Not a description of me after Christmas, but an example of the hours of fun to be had in the titles of academic papers. This year's Classical Association Conference boasts two sessions that are particularly fruitful.
Doctor Who and the Classical world: Time -travelling beyond Pompeii
Panel Convenor: Tony Keen (Open University)
Melissa Beattie (Cardiff) Stoicism in Gallifreyan society (or how I learned to stop worrying and not interfere)
Penelope Goodman (Leeds) ‘That’s not right!’: Doctor Who and historiography
Amanda Potter (OU) Turning to Stone in Greece and Rome: Petrification and the Classical Past in Doctor Who and The Sarah Jane Adventures
Graham Sleight ‘It is in the nature of poets to misuse their sources.’
And
The Transition to Empire in HBO-BBC’s ROME, Season Two
Panel Convenor: Antony Augoustakis (Illinois)

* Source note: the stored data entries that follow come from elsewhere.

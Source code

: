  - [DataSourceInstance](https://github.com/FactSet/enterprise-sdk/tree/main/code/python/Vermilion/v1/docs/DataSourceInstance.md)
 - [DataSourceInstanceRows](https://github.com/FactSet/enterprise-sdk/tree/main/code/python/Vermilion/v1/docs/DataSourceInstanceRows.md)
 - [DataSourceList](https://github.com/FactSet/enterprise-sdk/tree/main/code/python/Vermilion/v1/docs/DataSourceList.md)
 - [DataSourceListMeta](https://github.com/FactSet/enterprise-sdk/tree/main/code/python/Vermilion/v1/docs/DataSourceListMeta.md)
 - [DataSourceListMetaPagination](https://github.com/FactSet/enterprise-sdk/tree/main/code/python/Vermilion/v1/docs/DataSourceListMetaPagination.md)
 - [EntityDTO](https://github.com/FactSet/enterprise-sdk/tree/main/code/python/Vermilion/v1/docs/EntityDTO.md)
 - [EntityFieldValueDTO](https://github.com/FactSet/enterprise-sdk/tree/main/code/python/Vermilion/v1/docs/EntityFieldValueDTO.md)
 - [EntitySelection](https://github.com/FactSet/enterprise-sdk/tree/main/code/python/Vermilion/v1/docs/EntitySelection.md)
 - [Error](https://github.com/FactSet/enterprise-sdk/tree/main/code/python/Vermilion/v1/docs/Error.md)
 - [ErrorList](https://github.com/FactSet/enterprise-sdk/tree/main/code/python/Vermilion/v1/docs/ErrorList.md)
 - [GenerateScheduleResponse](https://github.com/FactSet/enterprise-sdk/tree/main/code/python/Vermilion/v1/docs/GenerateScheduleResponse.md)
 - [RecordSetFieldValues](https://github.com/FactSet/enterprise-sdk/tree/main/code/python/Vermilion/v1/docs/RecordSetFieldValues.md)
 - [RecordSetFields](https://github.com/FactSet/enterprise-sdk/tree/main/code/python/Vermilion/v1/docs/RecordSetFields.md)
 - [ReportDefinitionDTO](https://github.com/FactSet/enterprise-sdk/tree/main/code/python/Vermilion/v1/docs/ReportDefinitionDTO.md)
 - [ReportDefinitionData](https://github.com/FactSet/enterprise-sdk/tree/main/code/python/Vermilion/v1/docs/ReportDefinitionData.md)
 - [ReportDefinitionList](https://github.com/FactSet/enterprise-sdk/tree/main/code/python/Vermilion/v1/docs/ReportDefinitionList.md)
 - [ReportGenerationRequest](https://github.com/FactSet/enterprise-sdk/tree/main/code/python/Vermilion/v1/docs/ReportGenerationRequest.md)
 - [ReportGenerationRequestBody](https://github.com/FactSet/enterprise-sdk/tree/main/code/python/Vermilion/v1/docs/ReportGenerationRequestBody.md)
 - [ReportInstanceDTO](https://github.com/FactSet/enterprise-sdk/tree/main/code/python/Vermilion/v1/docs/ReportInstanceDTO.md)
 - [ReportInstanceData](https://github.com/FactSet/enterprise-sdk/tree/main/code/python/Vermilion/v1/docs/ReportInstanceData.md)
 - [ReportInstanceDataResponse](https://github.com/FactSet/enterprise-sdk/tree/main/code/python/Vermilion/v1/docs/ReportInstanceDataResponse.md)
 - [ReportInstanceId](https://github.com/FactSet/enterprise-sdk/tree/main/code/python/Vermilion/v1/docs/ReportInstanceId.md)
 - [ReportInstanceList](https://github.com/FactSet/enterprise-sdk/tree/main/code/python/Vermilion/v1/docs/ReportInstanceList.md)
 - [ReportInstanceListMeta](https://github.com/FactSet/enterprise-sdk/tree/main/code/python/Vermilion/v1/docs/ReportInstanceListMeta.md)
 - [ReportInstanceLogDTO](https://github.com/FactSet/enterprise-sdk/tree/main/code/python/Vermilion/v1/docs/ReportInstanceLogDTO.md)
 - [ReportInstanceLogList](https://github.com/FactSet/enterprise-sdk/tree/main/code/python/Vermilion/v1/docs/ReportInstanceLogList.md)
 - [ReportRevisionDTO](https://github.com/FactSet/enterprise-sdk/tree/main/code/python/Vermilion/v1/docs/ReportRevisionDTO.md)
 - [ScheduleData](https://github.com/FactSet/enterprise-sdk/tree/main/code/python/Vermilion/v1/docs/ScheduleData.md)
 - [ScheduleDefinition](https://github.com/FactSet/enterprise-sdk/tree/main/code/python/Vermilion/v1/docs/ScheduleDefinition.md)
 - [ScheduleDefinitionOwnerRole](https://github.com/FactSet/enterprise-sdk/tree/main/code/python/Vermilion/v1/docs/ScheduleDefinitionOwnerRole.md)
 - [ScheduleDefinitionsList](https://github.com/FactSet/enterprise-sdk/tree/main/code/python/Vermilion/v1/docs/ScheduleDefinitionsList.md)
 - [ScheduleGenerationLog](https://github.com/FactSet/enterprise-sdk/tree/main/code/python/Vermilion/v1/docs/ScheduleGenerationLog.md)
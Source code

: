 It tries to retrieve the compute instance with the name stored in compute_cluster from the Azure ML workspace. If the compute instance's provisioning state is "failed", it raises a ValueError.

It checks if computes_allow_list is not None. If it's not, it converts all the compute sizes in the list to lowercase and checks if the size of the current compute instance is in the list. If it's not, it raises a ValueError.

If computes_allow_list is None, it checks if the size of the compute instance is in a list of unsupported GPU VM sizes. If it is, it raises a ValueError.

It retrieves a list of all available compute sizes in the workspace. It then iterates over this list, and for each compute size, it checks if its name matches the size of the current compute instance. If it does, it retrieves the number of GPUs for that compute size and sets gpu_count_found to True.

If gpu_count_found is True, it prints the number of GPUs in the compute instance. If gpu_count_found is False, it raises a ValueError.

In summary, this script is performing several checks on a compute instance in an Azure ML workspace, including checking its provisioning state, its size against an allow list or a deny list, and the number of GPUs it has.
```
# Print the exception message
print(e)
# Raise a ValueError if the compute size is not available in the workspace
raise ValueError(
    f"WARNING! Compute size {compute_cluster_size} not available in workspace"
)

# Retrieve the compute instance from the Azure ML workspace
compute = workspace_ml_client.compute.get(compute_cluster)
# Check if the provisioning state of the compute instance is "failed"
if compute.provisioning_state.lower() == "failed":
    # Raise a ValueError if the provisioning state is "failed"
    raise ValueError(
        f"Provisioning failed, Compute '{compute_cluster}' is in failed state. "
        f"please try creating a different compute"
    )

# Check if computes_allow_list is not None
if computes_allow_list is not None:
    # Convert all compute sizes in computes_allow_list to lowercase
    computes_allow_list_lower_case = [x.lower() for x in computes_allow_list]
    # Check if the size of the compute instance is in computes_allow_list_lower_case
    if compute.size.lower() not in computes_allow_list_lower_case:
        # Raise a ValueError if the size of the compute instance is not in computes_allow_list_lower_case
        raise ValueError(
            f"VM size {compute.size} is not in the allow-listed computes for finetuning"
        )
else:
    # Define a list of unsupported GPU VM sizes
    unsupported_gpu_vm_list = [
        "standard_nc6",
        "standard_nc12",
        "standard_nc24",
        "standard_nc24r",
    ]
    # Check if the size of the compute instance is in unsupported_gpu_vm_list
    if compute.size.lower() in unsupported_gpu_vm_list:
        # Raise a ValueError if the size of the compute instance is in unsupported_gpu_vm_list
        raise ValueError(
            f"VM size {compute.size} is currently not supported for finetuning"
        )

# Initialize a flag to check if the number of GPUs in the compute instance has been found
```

Antony Augoustakis (Illinois) Cheap Bodies, Vile Politics: Effacing the Female in HBO-BBC’s ROME, Season Two
Monica Cyrino (New Mexico) ‘The Price of Fame’: Atia’s Triumph in Rome Season Two
Rachael Kelly (Ulster) ‘A drink-sodden, sex-addled wreck’: Performances of Deficient Masculinity in Rome’s Mark Antony
Arthur Pomeroy (Wellington) Gangsterism in HBO-BBC’s ROME, Season Two
I'm not sure why they have to qualify this dire soap opera with the names of the broadcasting stations involved. Is it a bizarre intellectal property requirement? As for deficient masculinity, it sounds like the sort of thing that spam e-mails claim to cure.